## Material for this exercise
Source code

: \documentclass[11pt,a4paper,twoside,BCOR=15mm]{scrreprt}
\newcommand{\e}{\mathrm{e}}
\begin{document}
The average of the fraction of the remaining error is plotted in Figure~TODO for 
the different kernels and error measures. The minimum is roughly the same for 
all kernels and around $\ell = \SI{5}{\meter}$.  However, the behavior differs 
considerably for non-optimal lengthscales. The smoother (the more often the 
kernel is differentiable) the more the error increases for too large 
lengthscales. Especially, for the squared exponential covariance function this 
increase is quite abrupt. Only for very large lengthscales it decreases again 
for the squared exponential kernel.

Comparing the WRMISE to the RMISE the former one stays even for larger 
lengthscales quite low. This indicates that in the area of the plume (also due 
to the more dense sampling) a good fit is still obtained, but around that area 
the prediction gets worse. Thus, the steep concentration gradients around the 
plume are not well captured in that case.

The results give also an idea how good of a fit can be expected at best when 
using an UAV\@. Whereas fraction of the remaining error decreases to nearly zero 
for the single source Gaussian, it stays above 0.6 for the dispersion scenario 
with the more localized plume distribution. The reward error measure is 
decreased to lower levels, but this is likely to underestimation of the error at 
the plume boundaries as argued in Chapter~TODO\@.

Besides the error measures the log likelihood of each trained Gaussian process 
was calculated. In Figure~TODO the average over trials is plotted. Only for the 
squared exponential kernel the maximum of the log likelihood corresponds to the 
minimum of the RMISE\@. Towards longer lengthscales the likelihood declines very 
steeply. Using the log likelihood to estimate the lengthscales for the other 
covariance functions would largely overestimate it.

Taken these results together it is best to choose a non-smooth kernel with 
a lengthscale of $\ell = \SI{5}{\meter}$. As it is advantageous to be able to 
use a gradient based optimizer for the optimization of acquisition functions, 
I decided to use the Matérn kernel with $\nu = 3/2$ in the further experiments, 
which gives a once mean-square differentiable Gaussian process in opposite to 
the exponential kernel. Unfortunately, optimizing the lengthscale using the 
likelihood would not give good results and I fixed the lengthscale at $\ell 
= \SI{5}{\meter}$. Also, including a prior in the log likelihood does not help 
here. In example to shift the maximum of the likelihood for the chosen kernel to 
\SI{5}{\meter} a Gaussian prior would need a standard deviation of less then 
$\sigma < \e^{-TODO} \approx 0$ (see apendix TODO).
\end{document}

## Task item
Leave out every line above except those from the line with "using an UAV\@." up to and including the line with "minimum of the", and copy those exactly.

## Answer to this problem
using an UAV\@. Whereas fraction of the remaining error decreases to nearly zero 
for the single source Gaussian, it stays above 0.6 for the dispersion scenario 
with the more localized plume distribution. The reward error measure is 
decreased to lower levels, but this is likely to underestimation of the error at 
the plume boundaries as argued in Chapter~TODO\@.

Besides the error measures the log likelihood of each trained Gaussian process 
was calculated. In Figure~TODO the average over trials is plotted. Only for the 
squared exponential kernel the maximum of the log likelihood corresponds to the 
minimum of the RMISE\@. Towards longer lengthscales the likelihood declines very 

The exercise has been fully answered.